Profile of Mrs. Lemass

Photographs show her always smiling, her eyes alive under the magnificent hats which appeared in so many pictures. The image is of warmth and easy friendliness.

Mrs. Kathleen Lemass has contributed immeasurably to her husband's happiness and peace of mind and thereby to his success in public life. Unintellectual and placid by temperament, she balances his drive and dedication.

"He was always very serious-minded," she remembers. "But I was fond of dancing and the gay life." She laughs. "But they say opposites attract, don't they? "

She cannot remember when she first met Sean Lemass. Their families, the Hughes's and the Lemasses were very friendly and used to go on holidays together to Skerries. When Sean was sent to prison, she wrote to him and that was how it all began.

"I knew him all my life, but I never thought we would be married." The pretty shorthand-typist from Ranelagh was not at all interested in politics. She studied singing under Vincent O'Brien and won prizes at the Feis Cheoil. She sang duets with her father at the musical evenings, so popular in the Dublin of the period.

At first the marriage was opposed, because, it was felt, that the young Sean Lemass had been spending so much time in prison that he could not make a proper home.

But in 1924 the marriage took place and over the years provided a warm and stable background to Mr. Lemass's public life.

Did she realise at the time that her husband was to become so prominent? "Well, I wasn't really surprised. He always had such good ideas, and he was in it all from the beginning, he knew what had to be done." When her children-three girls and a boy-were young, Mrs. Lemass did not go out much, but devoted herself to her family. But they were all grown up when her husband became Taoiseach and she was free to join in his official life.

"I enjoyed it all immensely," she says." I always loved going out and meeting people, and my husband likes me to go everywhere with him."

And her enjoyment showed in her smile, communicated itself to ail she met. Easy to talk to, and totally without pretension, she is remembered with affection by so many people from Heads of State to her local dressmaker.

Now nearly seventy, she is a remarkably good-looking woman with an expression of contentment. She remembers only one bad periods in her married life. "My three daughters all got TB at the same time. My eldest, who was eighteen or nineteen, was very bad and she had to spend two years in hospital. It was before they had discovered the drugs to cure TB easily and people were dying in their thousands from it in this country at the time. It was a real killer, and I was worried to death . . ." Mrs. Lemass kept her two younger daughters at home and nursed them herself.

For over a year they lay in bed upstairs in the big house in Palmerston Road. "I wouldn't let anybody else look after them.
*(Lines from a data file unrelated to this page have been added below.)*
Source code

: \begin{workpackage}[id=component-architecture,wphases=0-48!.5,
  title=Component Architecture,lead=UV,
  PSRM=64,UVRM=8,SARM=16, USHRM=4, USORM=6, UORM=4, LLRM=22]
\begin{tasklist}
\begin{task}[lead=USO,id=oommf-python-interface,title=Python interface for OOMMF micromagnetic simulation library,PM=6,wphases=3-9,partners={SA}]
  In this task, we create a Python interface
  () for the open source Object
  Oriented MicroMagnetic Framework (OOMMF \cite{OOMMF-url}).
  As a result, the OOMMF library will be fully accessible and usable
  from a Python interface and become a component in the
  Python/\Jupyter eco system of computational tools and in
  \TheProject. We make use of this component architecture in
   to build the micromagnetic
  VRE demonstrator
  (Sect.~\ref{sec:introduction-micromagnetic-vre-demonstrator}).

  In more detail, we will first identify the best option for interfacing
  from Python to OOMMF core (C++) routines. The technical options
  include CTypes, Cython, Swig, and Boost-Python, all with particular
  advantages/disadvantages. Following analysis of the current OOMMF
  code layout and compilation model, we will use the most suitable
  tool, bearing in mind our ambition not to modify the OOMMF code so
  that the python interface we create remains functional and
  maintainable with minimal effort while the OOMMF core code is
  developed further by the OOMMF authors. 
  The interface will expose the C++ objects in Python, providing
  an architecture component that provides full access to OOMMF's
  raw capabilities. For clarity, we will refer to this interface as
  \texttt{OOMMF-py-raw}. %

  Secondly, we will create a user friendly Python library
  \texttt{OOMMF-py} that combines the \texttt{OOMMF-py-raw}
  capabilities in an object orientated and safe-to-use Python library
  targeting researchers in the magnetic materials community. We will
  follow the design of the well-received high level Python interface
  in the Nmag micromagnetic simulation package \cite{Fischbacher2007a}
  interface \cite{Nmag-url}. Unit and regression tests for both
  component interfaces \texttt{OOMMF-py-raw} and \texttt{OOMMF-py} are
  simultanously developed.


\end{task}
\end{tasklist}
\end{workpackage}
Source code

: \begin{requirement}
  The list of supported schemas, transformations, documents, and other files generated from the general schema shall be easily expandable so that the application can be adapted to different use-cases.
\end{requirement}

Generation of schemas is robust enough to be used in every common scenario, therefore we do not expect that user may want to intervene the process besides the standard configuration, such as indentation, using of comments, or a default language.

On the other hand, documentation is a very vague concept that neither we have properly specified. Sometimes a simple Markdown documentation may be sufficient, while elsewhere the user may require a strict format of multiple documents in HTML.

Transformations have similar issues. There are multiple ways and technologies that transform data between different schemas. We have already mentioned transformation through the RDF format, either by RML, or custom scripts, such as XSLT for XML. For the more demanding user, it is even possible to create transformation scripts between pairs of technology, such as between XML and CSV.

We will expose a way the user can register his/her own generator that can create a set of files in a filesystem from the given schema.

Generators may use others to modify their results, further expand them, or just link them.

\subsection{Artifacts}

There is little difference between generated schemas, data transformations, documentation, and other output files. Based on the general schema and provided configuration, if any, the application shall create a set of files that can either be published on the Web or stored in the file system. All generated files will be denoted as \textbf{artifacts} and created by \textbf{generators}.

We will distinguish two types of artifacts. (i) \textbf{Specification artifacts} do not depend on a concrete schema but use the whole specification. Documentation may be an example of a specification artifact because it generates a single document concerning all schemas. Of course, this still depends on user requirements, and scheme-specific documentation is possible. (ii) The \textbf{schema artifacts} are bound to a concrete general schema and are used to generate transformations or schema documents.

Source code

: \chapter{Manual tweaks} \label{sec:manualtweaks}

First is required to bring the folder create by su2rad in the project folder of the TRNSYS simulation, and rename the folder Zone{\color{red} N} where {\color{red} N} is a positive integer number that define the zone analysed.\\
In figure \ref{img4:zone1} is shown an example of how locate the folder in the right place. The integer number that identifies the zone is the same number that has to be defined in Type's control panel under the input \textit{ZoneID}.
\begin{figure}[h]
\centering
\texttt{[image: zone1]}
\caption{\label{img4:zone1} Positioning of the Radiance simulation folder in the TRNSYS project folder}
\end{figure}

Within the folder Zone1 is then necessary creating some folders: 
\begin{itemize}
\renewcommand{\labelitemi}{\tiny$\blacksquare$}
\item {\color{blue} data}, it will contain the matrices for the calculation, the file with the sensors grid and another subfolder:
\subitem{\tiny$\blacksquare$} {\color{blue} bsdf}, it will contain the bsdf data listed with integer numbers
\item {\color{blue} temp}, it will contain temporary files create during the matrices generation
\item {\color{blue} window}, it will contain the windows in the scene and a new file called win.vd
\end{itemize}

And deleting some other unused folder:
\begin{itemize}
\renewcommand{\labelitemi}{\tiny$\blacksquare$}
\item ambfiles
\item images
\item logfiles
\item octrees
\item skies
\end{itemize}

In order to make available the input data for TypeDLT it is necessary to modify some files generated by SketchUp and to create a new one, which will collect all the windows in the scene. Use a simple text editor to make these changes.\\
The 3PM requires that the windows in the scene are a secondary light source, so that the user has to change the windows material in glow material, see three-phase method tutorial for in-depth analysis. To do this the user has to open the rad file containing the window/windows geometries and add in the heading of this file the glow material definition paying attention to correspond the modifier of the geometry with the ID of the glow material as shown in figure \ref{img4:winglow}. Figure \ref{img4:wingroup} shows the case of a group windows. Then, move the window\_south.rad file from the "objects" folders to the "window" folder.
It was such a terrible disease at that time, I was really down and out for a year or two .. But they got better, thank God."

And they are all married now Maureen to Charles Haughey, Minister for Justice, and for Agriculture, in her father's Cabinet, and now Minister for Finance. Noel, the only son, is Parliamentary Secretary to Mr. Haughey. And with three daughters and a son married, the Lemasses have fifteen grandchildren. When his own children were growing up, Mr. Lemass was preoccupied with politics and the struggles of the early State, but now he has more time for children.

The immediate impression on meeting Mrs. Lemass is that she is a person whose life is, and always has been, secure and happy.

"I never worried about anything.

It wasn't in my nature to fret over things, and besides, if my husband had problems and upsets, it was better for me to be calm and not be adding to his worries."

But it seems that, apart from the social occasions attached to it, she was rarely involved in the political side of her husband's life. At the time of the Lemass meeting in 1965, Mrs. Lemass was as surprised as anyone. " I would be the last person he'd tell," she said.

Nevertheless, in conversation she is loyal to Fianna Fail, stressing the positive aspects of the party's rule and speaking enthusiastically of the men now in charge.

Plump, dignified, motherly, with her warm, uncomplicated personality, Mrs. Lemass softened the image of the Lemass era.